Data:
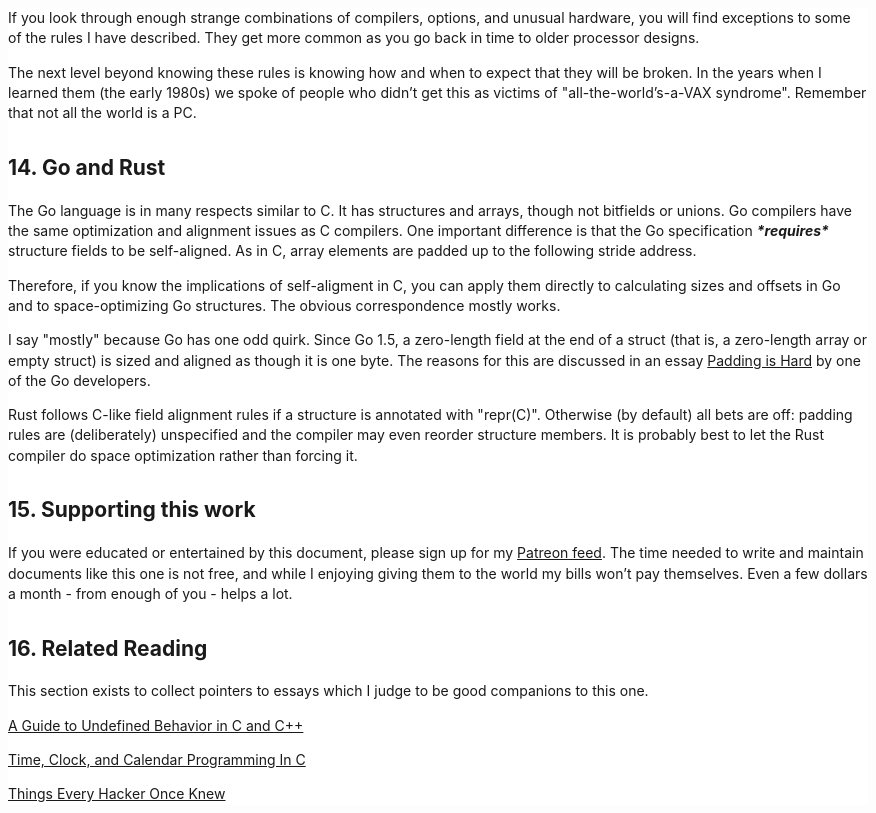 If you look through enough strange combinations of compilers, options, and unusual hardware, you will find exceptions to some of the rules I have described. They get more common as you go back in time to older processor designs.

The next level beyond knowing these rules is knowing how and when to expect that they will be broken. In the years when I learned them (the early 1980s) we spoke of people who didn’t get this as victims of "all-the-world’s-a-VAX syndrome". Remember that not all the world is a PC.

## 14. Go and Rust

The Go language is in many respects similar to C. It has structures and arrays, though not bitfields or unions. Go compilers have the same optimization and alignment issues as C compilers. One important difference is that the Go specification ***\*requires\**** structure fields to be self-aligned. As in C, array elements are padded up to the following stride address.

Therefore, if you know the implications of self-aligment in C, you can apply them directly to calculating sizes and offsets in Go and to space-optimizing Go structures. The obvious correspondence mostly works.

I say "mostly" because Go has one odd quirk. Since Go 1.5, a zero-length field at the end of a struct (that is, a zero-length array or empty struct) is sized and aligned as though it is one byte. The reasons for this are discussed in an essay [Padding is Hard](https://dave.cheney.net/2015/10/09/padding-is-hard) by one of the Go developers.

Rust follows C-like field alignment rules if a structure is annotated with "repr(C)". Otherwise (by default) all bets are off: padding rules are (deliberately) unspecified and the compiler may even reorder structure members. It is probably best to let the Rust compiler do space optimization rather than forcing it.

## 15. Supporting this work

If you were educated or entertained by this document, please sign up for my [Patreon feed](https://www.patreon.com/esr). The time needed to write and maintain documents like this one is not free, and while I enjoying giving them to the world my bills won’t pay themselves. Even a few dollars a month - from enough of you - helps a lot.

## 16. Related Reading

This section exists to collect pointers to essays which I judge to be good companions to this one.

[A Guide to Undefined Behavior in C and C++](http://blog.regehr.org/archives/213)

[Time, Clock, and Calendar Programming In C](http://www.catb.org/esr/time-programming/)

[Things Every Hacker Once Knew](http://www.catb.org/esr/faqs/things-every-hacker-once-knew/)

Prompt:
Look through the entries above and quote exactly the lines from the line with "If you were" to the line with "This section exists", counting both of those lines.

Task solution:
If you were educated or entertained by this document, please sign up for my [Patreon feed](https://www.patreon.com/esr). The time needed to write and maintain documents like this one is not free, and while I enjoying giving them to the world my bills won’t pay themselves. Even a few dollars a month - from enough of you - helps a lot.

## 16. Related Reading

This section exists to collect pointers to essays which I judge to be good companions to this one.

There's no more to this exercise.